3 must-try recipes from Dr. Greger’s top-selling cookbooks
It’s Dr. Michael Greger’s birthday, and he’s celebrating by giving you the gift of health!
As the author of How Not to Die, How Not to Diet, and How Not to Age, Dr. Greger has spent his career showing how the right foods can transform your health.
To mark his special day, he’s sharing three of his favorite plant-based recipes. Straight from The How Not to Die Cookbook and The How Not to Diet Cookbook, these dishes are simple, delicious, and backed by science—proving that whole foods have the power to protect your body.

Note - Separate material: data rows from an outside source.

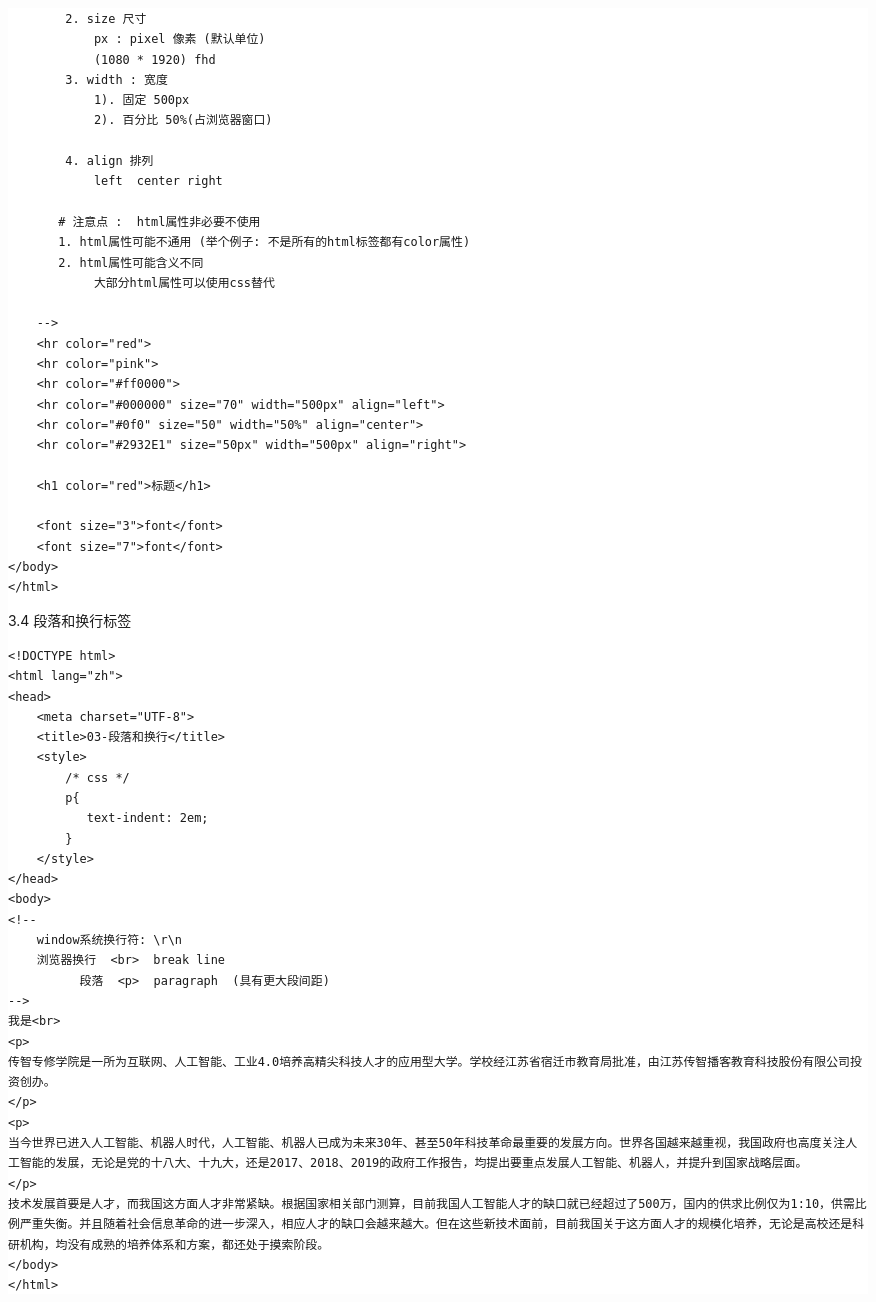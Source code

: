             2. size 尺寸
                px : pixel 像素 (默认单位)
                (1080 * 1920) fhd
            3. width : 宽度
                1). 固定 500px
                2). 百分比 50%(占浏览器窗口)
    
            4. align 排列
                left  center right
    
           # 注意点 :  html属性非必要不使用
           1. html属性可能不通用 (举个例子: 不是所有的html标签都有color属性)
           2. html属性可能含义不同
                大部分html属性可以使用css替代
    
        -->
        <hr color="red">
        <hr color="pink">
        <hr color="#ff0000">
        <hr color="#000000" size="70" width="500px" align="left">
        <hr color="#0f0" size="50" width="50%" align="center">
        <hr color="#2932E1" size="50px" width="500px" align="right">
    
        <h1 color="red">标题</h1>
    
        <font size="3">font</font>
        <font size="7">font</font>
    </body>
    </html>



3.4 段落和换行标签

    <!DOCTYPE html>
    <html lang="zh">
    <head>
        <meta charset="UTF-8">
        <title>03-段落和换行</title>
        <style>
            /* css */
            p{
               text-indent: 2em;
            }
        </style>
    </head>
    <body>
    <!--
        window系统换行符: \r\n
        浏览器换行  <br>  break line
              段落  <p>  paragraph  (具有更大段间距)
    -->
    我是<br>
    <p>
    传智专修学院是一所为互联网、人工智能、工业4.0培养高精尖科技人才的应用型大学。学校经江苏省宿迁市教育局批准，由江苏传智播客教育科技股份有限公司投资创办。
    </p>
    <p>
    当今世界已进入人工智能、机器人时代，人工智能、机器人已成为未来30年、甚至50年科技革命最重要的发展方向。世界各国越来越重视，我国政府也高度关注人工智能的发展，无论是党的十八大、十九大，还是2017、2018、2019的政府工作报告，均提出要重点发展人工智能、机器人，并提升到国家战略层面。
    </p>
    技术发展首要是人才，而我国这方面人才非常紧缺。根据国家相关部门测算，目前我国人工智能人才的缺口就已经超过了500万，国内的供求比例仅为1:10，供需比例严重失衡。并且随着社会信息革命的进一步深入，相应人才的缺口会越来越大。但在这些新技术面前，目前我国关于这方面人才的规模化培养，无论是高校还是科研机构，均没有成熟的培养体系和方案，都还处于摸索阶段。
    </body>
    </html>
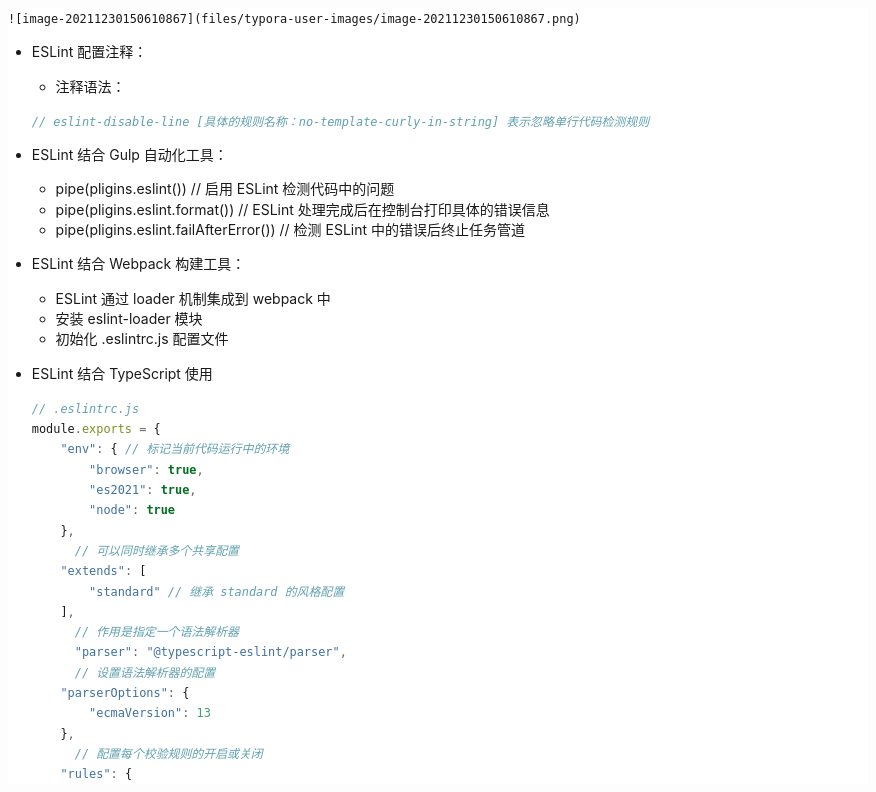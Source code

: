     ![image-20211230150610867](files/typora-user-images/image-20211230150610867.png)

- ESLint 配置注释：

  - 注释语法：

  ```javascript
  // eslint-disable-line [具体的规则名称：no-template-curly-in-string] 表示忽略单行代码检测规则
  ```

- ESLint 结合 Gulp 自动化工具：

  - pipe(pligins.eslint())  // 启用 ESLint 检测代码中的问题
  - pipe(pligins.eslint.format()) // ESLint 处理完成后在控制台打印具体的错误信息
  - pipe(pligins.eslint.failAfterError()) // 检测 ESLint 中的错误后终止任务管道

- ESLint 结合 Webpack 构建工具：

  - ESLint 通过 loader 机制集成到 webpack 中
  - 安装 eslint-loader 模块
  - 初始化 .eslintrc.js 配置文件

- ESLint 结合 TypeScript 使用

  ```javascript
  // .eslintrc.js
  module.exports = {
      "env": { // 标记当前代码运行中的环境
          "browser": true,
          "es2021": true,
          "node": true
      },
    	// 可以同时继承多个共享配置
      "extends": [
          "standard" // 继承 standard 的风格配置
      ],
    	// 作用是指定一个语法解析器
    	"parser": "@typescript-eslint/parser",
    	// 设置语法解析器的配置
      "parserOptions": {
          "ecmaVersion": 13
      },
    	// 配置每个校验规则的开启或关闭
      "rules": {
  ```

Cottage pie with sweet potato mash
Ingredients
- 2 pounds sweet potatoes, cut into 2-inch chunks
- ½ teaspoon onion powder
- ¼ teaspoon ground black pepper
- 1 small red onion, chopped
- 1 carrot, chopped
- 2 garlic cloves, minced
- 1 ½ cups fresh or thawed frozen corn kernels
- 1 cup fresh or thawed frozen green peas
- 1 cup cooked fresh or frozen lima beans
- 2 cups cooked or BPA-free canned or Tetra Pak salt-free brown lentils
- 1 cup Light Vegetable Broth*
- 8 ounces mushrooms of choice, chopped
- 3 tablespoons nutritional yeast
- 2 tablespoons salt-free tomato paste
- 1 tablespoon white miso paste
- 1 teaspoon minced fresh thyme, or ½ teaspoon dried
Instructions
- Place the sweet potatoes into a large pot with enough cold water to cover and bring to a boil. Cook for 15 to 20 minutes, or until fork-tender, then drain and return to the pot. Stir in the onion powder and black pepper and mash until smooth. Set aside.
- Preheat the oven to 400F.
- Heat ¼ cup of water in a large skillet over medium heat. Add the onion and carrot and cook until softened, about 7 minutes. Stir in the garlic and lower the heat to low. Stir in the corn, peas, and cooked lima beans. Cook until the vegetables are tender and any liquid is absorbed, 3-5 minutes. Stir in the 1 ½ cups of the lentils, then transfer the vegetable mixture to a shallow baking dish and set aside.
- Heat the Light Vegetable Broth in the same large skillet over medium heat. Add the mushrooms, nutritional yeast, tomato paste, miso paste, and thyme and cook, stirring, for 5 minutes, or until the mushrooms are soft. Transfer the mushroom mixture to a blender or food processor, add the remaining ½ cup of lentils, and blend until smooth. If the gravy is too thick, blend in up to ½ cup of additional broth. Taste and adjust the seasonings, if needed.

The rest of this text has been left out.